• **WHAT TO DO**: Please filter the entries for the word "https" and copy every line that has it.

================

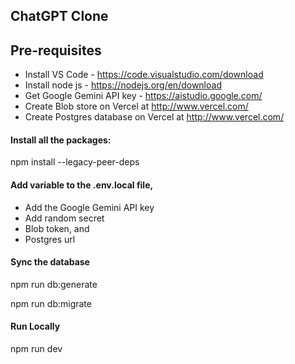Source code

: ## ChatGPT Clone

## Pre-requisites

- Install VS Code - https://code.visualstudio.com/download
- Install node js - https://nodejs.org/en/download
- Get Google Gemini API key - https://aistudio.google.com/
- Create Blob store on Vercel at http://www.vercel.com/
- Create Postgres database on Vercel at http://www.vercel.com/

#### Install all the packages:

npm install --legacy-peer-deps

#### Add variable to the .env.local file, 

- Add the Google Gemini API key
- Add random secret
- Blob token, and
- Postgres url

#### Sync the database

npm run db:generate

npm run db:migrate

#### Run Locally

npm run dev
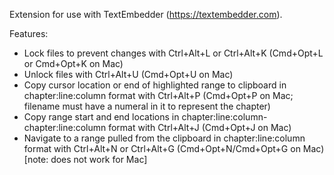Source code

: Extension for use with TextEmbedder (https://textembedder.com).

Features:

- Lock files to prevent changes with Ctrl+Alt+L or Ctrl+Alt+K (Cmd+Opt+L or Cmd+Opt+K on Mac)
- Unlock files with Ctrl+Alt+U (Cmd+Opt+U on Mac)
- Copy cursor location or end of highlighted range to clipboard in chapter:line:column format with Ctrl+Alt+P (Cmd+Opt+P on Mac; filename must have a numeral in it to represent the chapter)
- Copy range start and end locations in chapter:line:column-chapter:line:column format with Ctrl+Alt+J (Cmd+Opt+J on Mac)
- Navigate to a range pulled from the clipboard in chapter:line:column format with Ctrl+Alt+N or Ctrl+Alt+G (Cmd+Opt+N/Cmd+Opt+G on Mac) [note: does not work for Mac]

================

• **RESPONSE TO THIS TASK**:
- Install VS Code - https://code.visualstudio.com/download
- Install node js - https://nodejs.org/en/download
- Get Google Gemini API key - https://aistudio.google.com/
: Extension for use with TextEmbedder (https://textembedder.com).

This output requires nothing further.